[Dataset entries]
--------

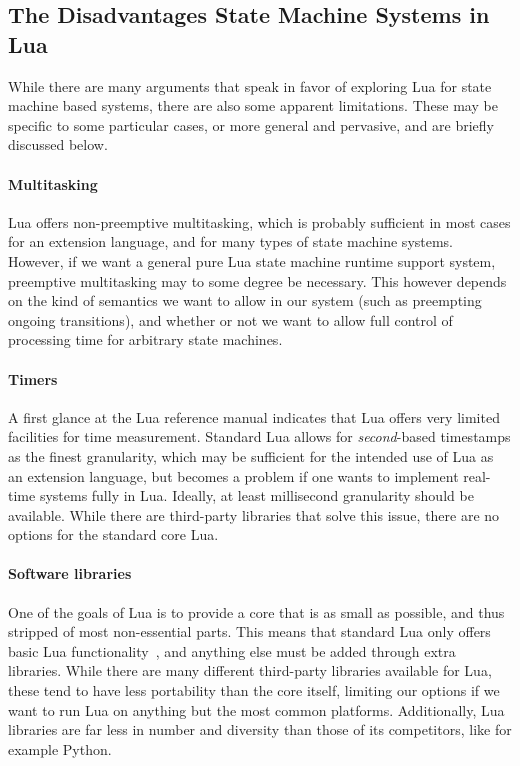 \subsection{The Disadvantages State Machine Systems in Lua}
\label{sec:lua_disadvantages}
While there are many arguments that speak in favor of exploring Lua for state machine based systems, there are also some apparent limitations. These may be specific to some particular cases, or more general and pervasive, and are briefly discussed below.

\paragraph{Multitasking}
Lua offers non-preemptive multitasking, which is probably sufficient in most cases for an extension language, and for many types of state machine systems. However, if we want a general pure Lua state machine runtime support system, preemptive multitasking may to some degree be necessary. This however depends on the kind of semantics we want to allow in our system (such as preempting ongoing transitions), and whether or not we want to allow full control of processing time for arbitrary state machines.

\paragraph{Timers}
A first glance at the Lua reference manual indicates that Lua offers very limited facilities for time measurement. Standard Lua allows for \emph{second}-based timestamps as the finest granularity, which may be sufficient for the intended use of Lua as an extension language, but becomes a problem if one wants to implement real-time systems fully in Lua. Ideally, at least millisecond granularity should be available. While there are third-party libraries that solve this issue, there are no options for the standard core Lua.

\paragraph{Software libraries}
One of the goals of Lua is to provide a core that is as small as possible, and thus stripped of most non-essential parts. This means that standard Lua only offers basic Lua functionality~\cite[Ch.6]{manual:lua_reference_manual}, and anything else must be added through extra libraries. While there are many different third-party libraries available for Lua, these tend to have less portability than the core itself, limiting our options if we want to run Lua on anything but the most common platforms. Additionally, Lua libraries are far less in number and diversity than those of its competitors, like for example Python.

--------

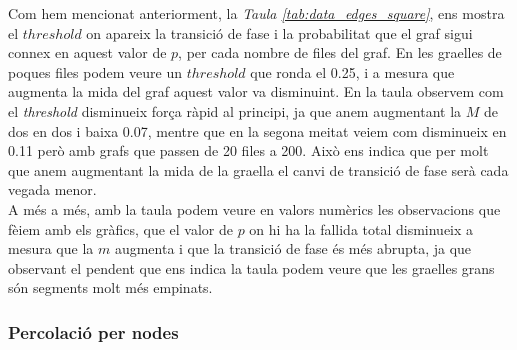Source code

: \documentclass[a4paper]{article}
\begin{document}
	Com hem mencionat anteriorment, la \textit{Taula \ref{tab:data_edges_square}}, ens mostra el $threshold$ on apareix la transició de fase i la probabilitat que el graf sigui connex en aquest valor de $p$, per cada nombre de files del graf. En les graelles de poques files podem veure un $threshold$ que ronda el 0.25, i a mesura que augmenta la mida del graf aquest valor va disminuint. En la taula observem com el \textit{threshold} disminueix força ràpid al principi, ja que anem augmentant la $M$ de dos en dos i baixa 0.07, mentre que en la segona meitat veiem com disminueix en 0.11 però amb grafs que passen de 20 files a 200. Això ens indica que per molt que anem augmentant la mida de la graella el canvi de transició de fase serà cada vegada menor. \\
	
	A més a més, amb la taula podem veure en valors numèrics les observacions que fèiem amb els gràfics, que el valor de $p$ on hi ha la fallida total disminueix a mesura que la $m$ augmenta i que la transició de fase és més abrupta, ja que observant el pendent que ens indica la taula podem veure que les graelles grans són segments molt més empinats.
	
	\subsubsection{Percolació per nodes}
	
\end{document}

--------

Brief: Copy from the entries only those lines that hold the word "paragraph".

Result of the exercise:
\paragraph{Multitasking}
\paragraph{Timers}
\paragraph{Software libraries}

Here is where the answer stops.